Re-thinking Newspapers after Fairfax staff cuts: Part 1
The buzz word ‘convergence’ has kept me thinking all week about the career in journalism.
I was reading Stephen Quinn’s ‘Convergence Journalism: The Fundamentals of Multimedia Reporting’ over the weekend, and it’s been an eye opener.
I had always wanted to get into traditional newspapers, but the situation is getting more trickier with decline of newspaper reader consumption and lack of advertising. Today, advertisers are more focused in advertising online and that’s where reporting is in some way heading.
Traditional media companies like newspapers are expanding into online platforms. There is a cross promotion of different products across different media, and journalists are reporting on the same story for several different outlets.
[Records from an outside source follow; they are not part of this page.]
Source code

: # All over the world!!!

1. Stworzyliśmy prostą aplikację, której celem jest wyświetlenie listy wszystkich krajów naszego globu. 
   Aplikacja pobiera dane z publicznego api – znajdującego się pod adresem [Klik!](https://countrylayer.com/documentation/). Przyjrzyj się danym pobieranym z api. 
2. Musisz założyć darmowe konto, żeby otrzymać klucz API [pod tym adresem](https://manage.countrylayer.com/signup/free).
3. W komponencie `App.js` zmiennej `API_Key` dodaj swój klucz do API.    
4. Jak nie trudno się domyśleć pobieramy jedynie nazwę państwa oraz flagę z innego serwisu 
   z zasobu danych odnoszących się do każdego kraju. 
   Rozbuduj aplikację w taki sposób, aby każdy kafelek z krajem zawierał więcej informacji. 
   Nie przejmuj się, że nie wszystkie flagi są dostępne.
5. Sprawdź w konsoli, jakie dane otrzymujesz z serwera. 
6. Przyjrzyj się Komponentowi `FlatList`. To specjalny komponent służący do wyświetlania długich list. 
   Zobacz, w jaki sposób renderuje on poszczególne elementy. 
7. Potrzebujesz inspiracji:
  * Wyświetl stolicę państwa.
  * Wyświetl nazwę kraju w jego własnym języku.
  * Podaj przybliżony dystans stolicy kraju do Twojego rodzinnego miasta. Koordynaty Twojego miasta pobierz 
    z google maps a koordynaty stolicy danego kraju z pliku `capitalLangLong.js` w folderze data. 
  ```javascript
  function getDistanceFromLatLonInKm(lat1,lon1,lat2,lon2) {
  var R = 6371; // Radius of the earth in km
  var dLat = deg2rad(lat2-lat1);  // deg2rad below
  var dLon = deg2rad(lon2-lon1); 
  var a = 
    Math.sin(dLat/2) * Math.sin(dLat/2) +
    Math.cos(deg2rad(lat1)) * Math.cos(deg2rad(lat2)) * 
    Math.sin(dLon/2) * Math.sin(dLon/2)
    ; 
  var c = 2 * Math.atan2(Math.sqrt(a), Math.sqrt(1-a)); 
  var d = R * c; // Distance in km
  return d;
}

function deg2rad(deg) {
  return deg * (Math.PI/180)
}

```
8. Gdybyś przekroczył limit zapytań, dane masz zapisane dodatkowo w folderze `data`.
Stephen Quinn says “convergence produces many challenges for both journalists and publishers… in a way they need to find a way of telling the truth and making money”
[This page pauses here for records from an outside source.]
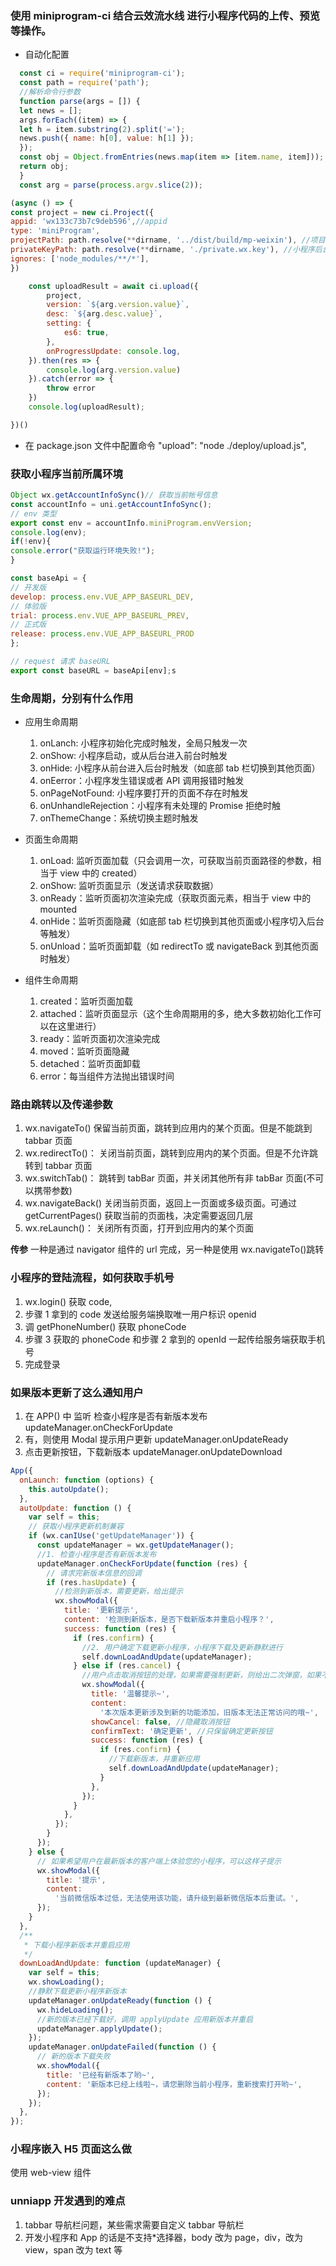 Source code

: ### 使用 miniprogram-ci 结合云效流水线 进行小程序代码的上传、预览等操作。

- 自动化配置

```js
  const ci = require('miniprogram-ci');
  const path = require('path');
  //解析命令行参数
  function parse(args = []) {
  let news = [];
  args.forEach((item) => {
  let h = item.substring(2).split('=');
  news.push({ name: h[0], value: h[1] });
  });
  const obj = Object.fromEntries(news.map(item => [item.name, item]));
  return obj;
  }
  const arg = parse(process.argv.slice(2));

(async () => {
const project = new ci.Project({
appid: 'wx133c73b7c9deb596',//appid
type: 'miniProgram',
projectPath: path.resolve(**dirname, '../dist/build/mp-weixin'), //项目路径
privateKeyPath: path.resolve(**dirname, './private.wx.key'), //小程序后台的上传密匙
ignores: ['node_modules/**/*'],
})

    const uploadResult = await ci.upload({
        project,
        version: `${arg.version.value}`,
        desc: `${arg.desc.value}`,
        setting: {
            es6: true,
        },
        onProgressUpdate: console.log,
    }).then(res => {
        console.log(arg.version.value)
    }).catch(error => {
        throw error
    })
    console.log(uploadResult);

})()
```

- 在 package.json 文件中配置命令
  "upload": "node ./deploy/upload.js",

### 获取小程序当前所属环境

```js
Object wx.getAccountInfoSync()// 获取当前帐号信息
const accountInfo = uni.getAccountInfoSync();
// env 类型
export const env = accountInfo.miniProgram.envVersion;
console.log(env);
if(!env){
console.error("获取运行环境失败!");
}

const baseApi = {
// 开发版
develop: process.env.VUE_APP_BASEURL_DEV,
// 体验版
trial: process.env.VUE_APP_BASEURL_PREV,
// 正式版
release: process.env.VUE_APP_BASEURL_PROD
};

// request 请求 baseURL
export const baseURL = baseApi[env];s
```

### 生命周期，分别有什么作用

- 应用生命周期

  1. onLanch: 小程序初始化完成时触发，全局只触发一次
  2. onShow: 小程序启动，或从后台进入前台时触发
  3. onHide: 小程序从前台进入后台时触发（如底部 tab 栏切换到其他页面）
  4. onEerror：小程序发生错误或者 API 调用报错时触发
  5. onPageNotFound: 小程序要打开的页面不存在时触发
  6. onUnhandleRejection：小程序有未处理的 Promise 拒绝时触
  7. onThemeChange：系统切换主题时触发

- 页面生命周期

  1. onLoad: 监听页面加载（只会调用一次，可获取当前页面路径的参数，相当于 view 中的 created）
  2. onShow: 监听页面显示（发送请求获取数据）
  3. onReady：监听页面初次渲染完成（获取页面元素，相当于 view 中的 mounted
  4. onHide：监听页面隐藏（如底部 tab 栏切换到其他页面或小程序切入后台等触发）
  5. onUnload：监听页面卸载（如 redirectTo 或 navigateBack 到其他页面时触发）

- 组件生命周期
  1. created：监听页面加载
  2. attached：监听页面显示（这个生命周期用的多，绝大多数初始化工作可以在这里进行）
  3. ready：监听页面初次渲染完成
  4. moved：监听页面隐藏
  5. detached：监听页面卸载
  6. error：每当组件方法抛出错误时间

### 路由跳转以及传递参数

1. wx.navigateTo()
   保留当前页面，跳转到应用内的某个页面。但是不能跳到 tabbar 页面
2. wx.redirectTo()：
   关闭当前页面，跳转到应用内的某个页面。但是不允许跳转到 tabbar 页面
3. wx.switchTab()：
   跳转到 tabBar 页面，并关闭其他所有非 tabBar 页面(不可以携带参数)
4. wx.navigateBack()
   关闭当前页面，返回上一页面或多级页面。可通过 getCurrentPages() 获取当前的页面栈，决定需要返回几层
5. wx.reLaunch()：
   关闭所有页面，打开到应用内的某个页面

**传参** 一种是通过 navigator 组件的 url 完成，另一种是使用 wx.navigateTo()跳转

### 小程序的登陆流程，如何获取手机号

1. wx.login() 获取 code,
2. 步骤 1 拿到的 code 发送给服务端换取唯一用户标识 openid
3. 调 getPhoneNumber() 获取 phoneCode
4. 步骤 3 获取的 phoneCode 和步骤 2 拿到的 openId 一起传给服务端获取手机号
5. 完成登录

### 如果版本更新了这么通知用户

1. 在 APP() 中 监听 检查小程序是否有新版本发布
   updateManager.onCheckForUpdate
2. 有，则使用 Modal 提示用户更新
   updateManager.onUpdateReady
3. 点击更新按钮，下载新版本
   updateManager.onUpdateDownload

```js
App({
  onLaunch: function (options) {
    this.autoUpdate();
  },
  autoUpdate: function () {
    var self = this;
    // 获取小程序更新机制兼容
    if (wx.canIUse('getUpdateManager')) {
      const updateManager = wx.getUpdateManager();
      //1. 检查小程序是否有新版本发布
      updateManager.onCheckForUpdate(function (res) {
        // 请求完新版本信息的回调
        if (res.hasUpdate) {
          //检测到新版本，需要更新，给出提示
          wx.showModal({
            title: '更新提示',
            content: '检测到新版本，是否下载新版本并重启小程序？',
            success: function (res) {
              if (res.confirm) {
                //2. 用户确定下载更新小程序，小程序下载及更新静默进行
                self.downLoadAndUpdate(updateManager);
              } else if (res.cancel) {
                //用户点击取消按钮的处理，如果需要强制更新，则给出二次弹窗，如果不需要，则这里的代码都可以删掉了
                wx.showModal({
                  title: '温馨提示~',
                  content:
                    '本次版本更新涉及到新的功能添加，旧版本无法正常访问的哦~',
                  showCancel: false, //隐藏取消按钮
                  confirmText: '确定更新', //只保留确定更新按钮
                  success: function (res) {
                    if (res.confirm) {
                      //下载新版本，并重新应用
                      self.downLoadAndUpdate(updateManager);
                    }
                  },
                });
              }
            },
          });
        }
      });
    } else {
      // 如果希望用户在最新版本的客户端上体验您的小程序，可以这样子提示
      wx.showModal({
        title: '提示',
        content:
          '当前微信版本过低，无法使用该功能，请升级到最新微信版本后重试。',
      });
    }
  },
  /**
   * 下载小程序新版本并重启应用
   */
  downLoadAndUpdate: function (updateManager) {
    var self = this;
    wx.showLoading();
    //静默下载更新小程序新版本
    updateManager.onUpdateReady(function () {
      wx.hideLoading();
      //新的版本已经下载好，调用 applyUpdate 应用新版本并重启
      updateManager.applyUpdate();
    });
    updateManager.onUpdateFailed(function () {
      // 新的版本下载失败
      wx.showModal({
        title: '已经有新版本了哟~',
        content: '新版本已经上线啦~，请您删除当前小程序，重新搜索打开哟~',
      });
    });
  },
});
```

### 小程序嵌入 H5 页面这么做

使用 web-view 组件

### unniapp 开发遇到的难点

1. tabbar 导航栏问题，某些需求需要自定义 tabbar 导航栏
2. 开发小程序和 App 的话是不支持\*选择器，body 改为 page，div，改为 view，span 改为 text 等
Newspapers readers and consumers are getting their news information online. Gen Y, according to Phil Meyer author of The Vanishing Newspapers, traditional newspapers are being ignored by the young, instead they respond to online entertainment stimuli, which means they will get news from online news sites and even social-networking sites.
It’s evident that advertising revenue has shifted from newspapers broadsheets to online creating stress for the survival of newspapers, see what’s happened at Fairfax.
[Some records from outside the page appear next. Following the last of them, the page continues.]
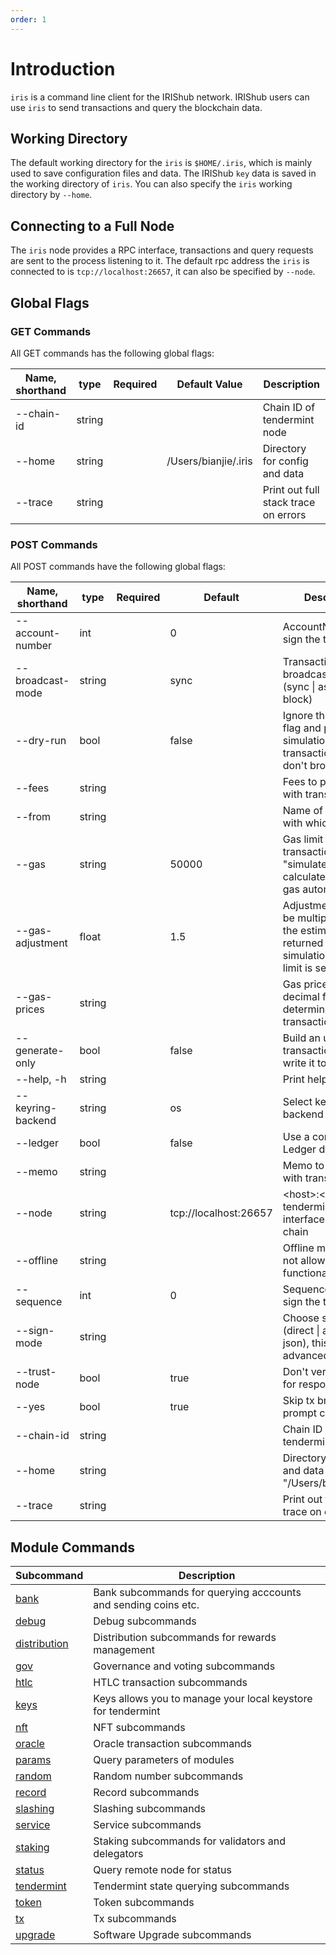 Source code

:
```yaml
---
order: 1
---
```


# Introduction

`iris` is a command line client for the IRIShub network. IRIShub users can use `iris` to send transactions and query the blockchain data.

## Working Directory

The default working directory for the `iris` is `$HOME/.iris`, which is mainly used to save configuration files and data. The IRIShub `key` data is saved in the working directory of `iris`. You can also specify the `iris`  working directory by `--home`.

## Connecting to a Full Node

The `iris` node provides a RPC interface, transactions and query requests are sent to the process listening to it. The default rpc address the `iris` is connected to is `tcp://localhost:26657`, it can also be specified by `--node`.

## Global Flags

### GET Commands

All GET commands has the following global flags:

| Name, shorthand | type   | Required | Default Value        | Description                          |
| --------------- | ------ | -------- | -------------------- | ------------------------------------ |
| --chain-id      | string |          |                      | Chain ID of tendermint node          |
| --home          | string |          | /Users/bianjie/.iris | Directory for config and data        |
| --trace         | string |          |                      | Print out full stack trace on errors |

### POST Commands

All POST commands have the following global flags:

| Name, shorthand   | type   | Required | Default               | Description                                                                                                    |
| ----------------- | ------ | -------- | --------------------- | -------------------------------------------------------------------------------------------------------------- |
| --account-number  | int    |          | 0                     | AccountNumber to sign the tx                                                                                   |
| --broadcast-mode  | string |          | sync                  | Transaction broadcasting mode (sync \| async \| block)                                                         |
| --dry-run         | bool   |          | false                 | Ignore the --gas flag and perform a simulation of a transaction, but don't broadcast it                        |
| --fees            | string |          |                       | Fees to pay along with transaction                                                                             |
| --from            | string |          |                       | Name of private key with which to sign                                                                         |
| --gas             | string |          | 50000                 | Gas limit to set per-transaction; set to "simulate" to calculate required gas automatically                    |
| --gas-adjustment  | float  |          | 1.5                   | Adjustment factor to be multiplied against the estimate returned by the tx simulation; if the gas limit is set |
| --gas-prices      | string |          |                       | Gas prices in decimal format to determine the transaction fee                                                  |
| --generate-only   | bool   |          | false                 | Build an unsigned transaction and write it to STDOUT                                                           |
| --help, -h        | string |          |                       | Print help message                                                                                             |
| --keyring-backend | string |          | os                    | Select keyring's backend                                                                                       |
| --ledger          | bool   |          | false                 | Use a connected Ledger device                                                                                  |
| --memo            | string |          |                       | Memo to send along with transaction                                                                            |
| --node            | string |          | tcp://localhost:26657 | \<host>:\<port> to tendermint rpc interface for this chain                                                     |
| --offline         | string |          |                       | Offline mode (does not allow any online functionality)                                                         |
| --sequence        | int    |          | 0                     | Sequence number to sign the tx                                                                                 |
| --sign-mode       | string |          |                       | Choose sign mode (direct \| amino-json), this is an advanced feature                                           |
| --trust-node      | bool   |          | true                  | Don't verify proofs for responses                                                                              |
| --yes             | bool   |          | true                  | Skip tx broadcasting prompt confirmation                                                                       |
| --chain-id        | string |          |                       | Chain ID of tendermint node                                                                                    |
| --home            | string |          |                       | Directory for config and data (default "/Users/bianjie/.iris")                                                 |
| --trace           | string |          |                       | Print out full stack trace on errors                                                                           |

## Module Commands

| **Subcommand**                    | **Description**                                                |
| --------------------------------- | -------------------------------------------------------------- |
| [bank](./bank.md)                 | Bank subcommands for querying acccounts and sending coins etc. |
| [debug](./debug.md)               | Debug subcommands                                              |
| [distribution](./distribution.md) | Distribution subcommands for rewards management                |
| [gov](./gov.md)                   | Governance and voting subcommands                              |
| [htlc](./htlc.md)                 | HTLC transaction subcommands                                   |
| [keys](./keys.md)                 | Keys allows you to manage your local keystore for tendermint   |
| [nft](./nft.md)                   | NFT subcommands                                                |
| [oracle](./oracle.md)             | Oracle transaction subcommands                                 |
| [params](./params.md)             | Query parameters of modules                                    |
| [random](./rand.md)               | Random number subcommands                                      |
| [record](./record.md)             | Record subcommands                                             |
| [slashing](./slashing.md)         | Slashing subcommands                                           |
| [service](./service.md)           | Service subcommands                                            |
| [staking](./staking.md)           | Staking subcommands for validators and delegators              |
| [status](./status.md)             | Query remote node for status                                   |
| [tendermint](./tendermint.md)     | Tendermint state querying subcommands                          |
| [token](./token.md)               | Token subcommands                                              |
| [tx](./tx.md)                     | Tx subcommands                                                 |
| [upgrade](./upgrade.md)           | Software Upgrade subcommands                                   |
Journalism professor Roy Greenslade from London’s City University says mass newspapers are in decline due to the rise of the Internet. Everytime there is less advertisers and consumers, elite newspapers are more likely surviving with their readers rich enough to keep funding it. (i.e. The Australian Financial Review)
He says “newspapers made vast profits on the back of journalism, and this is where I can be critical of employers –they did not necessarily put those profits back into journalism. So what have they done? Directly their profits have come down, they haven’t cut the advertising staff, because they want to get the advertising staff get the little advertising there is. Let’s stick it to the journalists, and that’s the problem. We’re actually seeing that collapse going on”.
Fairfax made this evident when CEO David Kirk said in the SMH that the cuts were “not just a reaction to today’s market conditions, but it’s a reaction to the realisation that we have to be lean and more agile and fundamentally a different company if we want to succeed in the modern media world”.
“They don’t really have a choice; the pressure is on the ad revenue,” said Andrew Anagnostellis, of Deutsche Bank. While Steve Allen, the managing director of media buying agency Fusion Strategy, last week forecast spending on newspaper ads would fall 1.5 per cent this year.